委員長、スライドの使用許可をお願いいたします。
○磯部副委員長 どうぞお使いください。
◆みわ委員 初めに、生活道路における人優先の交通安全対策についてです。
先日、道路局、土木事務所、警察の連名でゾーン30プラスという取組の記者発表がされました。緑区の中山町地区、南区の大岡小学校周辺地区の2地区についてでしたが、大岡小学校周辺の道路がスラロームになっていることを私も知っていましたので、さらなる取組とし、その効果が非常に気になったところです。両地区とも車の速度抑制の効果が出ているということです。スライドを御覧ください。(資料を表示)これは大岡小学校周辺地区でハンプを設置した道路です。ハンプを設置した路線の前と後の車の速度分布を示したグラフです。時速30キロ規制の道路で、それ以上のスピードを出す車が40%から17%に減少しております。
次のスライドは、狭窄設置を行った道路です。こちらのスライドも効果を示しておりますが、時速30キロ以上のスピードを出す車が56%から9%にと大きく減少しています。大変効果があったことがデータで分かります。
この取組を進めるに当たっては、対策地区の選定、対策案、効果の確認の各段階でデータを活用したと聞いています。そこで、これまでのデータに基づく交通安全対策の取組について伺います。
◎角野道路部長 これまで港北区大倉山三丁目地区、緑区中山町地区、栄区桂台地区、中区花咲町三丁目地区の4地区でデータを活用した交通安全対策を実施しております。

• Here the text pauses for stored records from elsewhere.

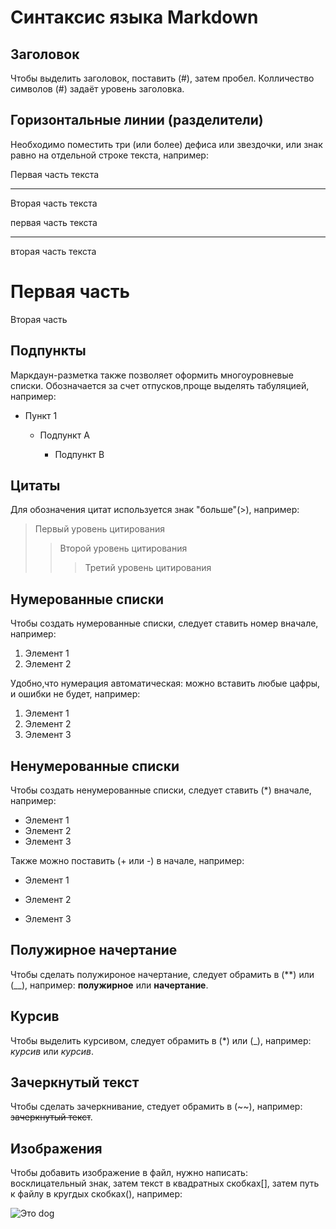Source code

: # **Синтаксис языка Markdown**

## Заголовок

Чтобы выделить заголовок, поставить (#), затем пробел. Колличество символов (#) задаёт уровень заголовка.

## Горизонтальные линии (разделители)

Необходимо поместить три (или более) дефиса или звездочки, или знак равно на отдельной строке текста, например:

Первая часть текста
- - - -
Вторая часть текста

первая часть текста
***
вторая часть текста

Первая часть
===
Вторая часть

## Подпункты

Маркдаун-разметка также позволяет оформить многоуровневые списки. Обозначается за счет отпусков,проще выделять табуляцией, например:

+ Пункт 1

    - Подпункт А
    
        - Подпункт В

## Цитаты

Для обозначения цитат используется знак "больше"(>), например:

> Первый уровень цитирования
>> Второй уровень цитирования
>>> Третий уровень цитирования

## Нумерованные списки

Чтобы создать нумерованные списки, следует ставить номер вначале, например:

1. Элемент 1
2. Элемент 2

Удобно,что нумерация автоматическая: можно вставить любые цафры, и ошибки не будет, например:

1. Элемент 1
9. Элемент 2
3. Элемент 3

## Ненумерованные списки

Чтобы создать ненумерованные списки, следует ставить (*) вначале, например:

* Элемент 1
* Элемент 2
* Элемент 3

Также можно поставить (+ или -) в начале, например:

+ Элемент 1
- Элемент 2
+ Элемент 3

## Полужирное начертание

Чтобы сделать полужироное начертание, следует обрамить в (**) или (__), например: **полужирное** или __начертание__.

## Курсив

Чтобы выделить курсивом, следует обрамить в (*) или (_), например: *курсив* или _курсив_.

## Зачеркнутый текст

Чтобы сделать зачеркнивание, стедует обрамить в (~~), например: ~~зачеркнутый текст~~.

## Изображения

Чтобы добавить изображение в файл, нужно написать: восклицательный знак, затем текст в квадратных скобках[], затем путь к файлу в кругдых скобках(), например:

![Это dog](dog.jpg)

◆みわ委員 これまで4地区ということですが、地域の安全性は高まるのは分かりますが、工期はどのくらいでしょうか。
◎角野道路部長 直近で対策を実施した地区では、ハンプや狭窄などの物理的デバイスを設置しており、路面標示などの対策も含めて工事に着手してから約1か月の工期で対策が完了しております。
◆みわ委員 短い工期で実施できる、効果も出てくるという非常によい取組だと思いますが、まず4地区です。このような物理的デバイスの設置など、ハンプや狭窄の設置を進める上で見えてきた課題は何でしょうか。
◎角野道路部長 ハンプや狭窄については、勾配の急な箇所や見通しの悪い箇所などでは設置ができない、そういう制約がございます。また、駐車場からの車の出し入れや地先利用等に影響がないよう、沿道の皆様の御理解と御協力を得るために十分な時間をかけて合意形成を図ることが重要と考えております。
◆みわ委員 交通安全に効果的な対策であっても地形的な条件、地域との合意形成など様々な制約から実施できないものもあることが分かります。事業のさらなる推進を図っていただきたいと思いますが、対策効果が高いことから同様の対策をしてほしいという声が、今後、記者発表もされておりますので、地域から上がってくるのではないかと思います。今後上がってくる地域からの要望にはどのように対応していかれるのでしょうか。
◎角野道路部長 先進的な取組のため、今後データに基づく交通安全対策やその効果について広く広報し、地域の皆様の声を聞いていきます。地元の自治会町内会やスクールゾーン対策協議会の方々と安全上の課題や対策についてよく議論し、共有した上で、地域の実情に合わせた対策を検討していきます。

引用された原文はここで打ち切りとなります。